> **Task to complete**
The answer must consist of every line from the entries below that contains the word "Example".

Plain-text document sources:
◆ ◆ ◆ ◆

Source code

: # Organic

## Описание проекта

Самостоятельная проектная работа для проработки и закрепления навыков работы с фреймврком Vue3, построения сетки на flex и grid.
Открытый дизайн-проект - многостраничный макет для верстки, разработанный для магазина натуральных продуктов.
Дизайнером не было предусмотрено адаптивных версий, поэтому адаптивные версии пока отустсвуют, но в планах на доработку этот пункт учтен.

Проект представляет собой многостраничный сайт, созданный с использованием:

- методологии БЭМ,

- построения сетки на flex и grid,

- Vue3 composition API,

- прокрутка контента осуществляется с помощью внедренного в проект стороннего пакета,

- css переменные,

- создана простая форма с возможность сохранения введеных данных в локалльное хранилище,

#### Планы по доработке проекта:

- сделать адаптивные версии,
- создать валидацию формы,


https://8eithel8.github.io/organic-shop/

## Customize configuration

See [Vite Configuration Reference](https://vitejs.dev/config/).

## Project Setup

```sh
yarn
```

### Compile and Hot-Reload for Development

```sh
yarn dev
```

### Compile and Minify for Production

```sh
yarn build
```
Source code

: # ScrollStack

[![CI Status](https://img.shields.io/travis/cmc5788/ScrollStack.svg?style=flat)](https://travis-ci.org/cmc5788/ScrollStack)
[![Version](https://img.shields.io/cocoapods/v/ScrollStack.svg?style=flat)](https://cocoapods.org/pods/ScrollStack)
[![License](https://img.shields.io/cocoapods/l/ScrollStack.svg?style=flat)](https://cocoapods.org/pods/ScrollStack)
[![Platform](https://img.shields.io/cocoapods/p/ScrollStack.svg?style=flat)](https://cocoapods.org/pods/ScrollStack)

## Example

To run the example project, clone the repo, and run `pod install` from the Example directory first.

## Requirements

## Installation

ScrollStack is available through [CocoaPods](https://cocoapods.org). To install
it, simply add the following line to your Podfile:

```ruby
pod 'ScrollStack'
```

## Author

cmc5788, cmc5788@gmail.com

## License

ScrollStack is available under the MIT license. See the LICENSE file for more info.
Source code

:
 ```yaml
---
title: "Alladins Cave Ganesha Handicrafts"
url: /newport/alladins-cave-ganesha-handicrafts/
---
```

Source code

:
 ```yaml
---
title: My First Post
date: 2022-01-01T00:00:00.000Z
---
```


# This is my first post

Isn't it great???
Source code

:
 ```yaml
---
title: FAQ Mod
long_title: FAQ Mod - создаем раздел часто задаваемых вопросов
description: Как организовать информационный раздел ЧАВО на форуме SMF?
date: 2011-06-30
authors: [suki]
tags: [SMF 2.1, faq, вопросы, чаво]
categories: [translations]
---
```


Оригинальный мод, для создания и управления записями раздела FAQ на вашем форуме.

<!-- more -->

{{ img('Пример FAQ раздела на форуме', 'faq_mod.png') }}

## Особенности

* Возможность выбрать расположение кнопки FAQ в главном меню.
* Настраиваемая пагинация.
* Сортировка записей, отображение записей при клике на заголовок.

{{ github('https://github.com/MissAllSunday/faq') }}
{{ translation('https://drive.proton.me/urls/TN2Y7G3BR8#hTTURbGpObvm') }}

◆ ◆ ◆ ◆

> **Solution for this exercise**
## Example
To run the example project, clone the repo, and run `pod install` from the Example directory first.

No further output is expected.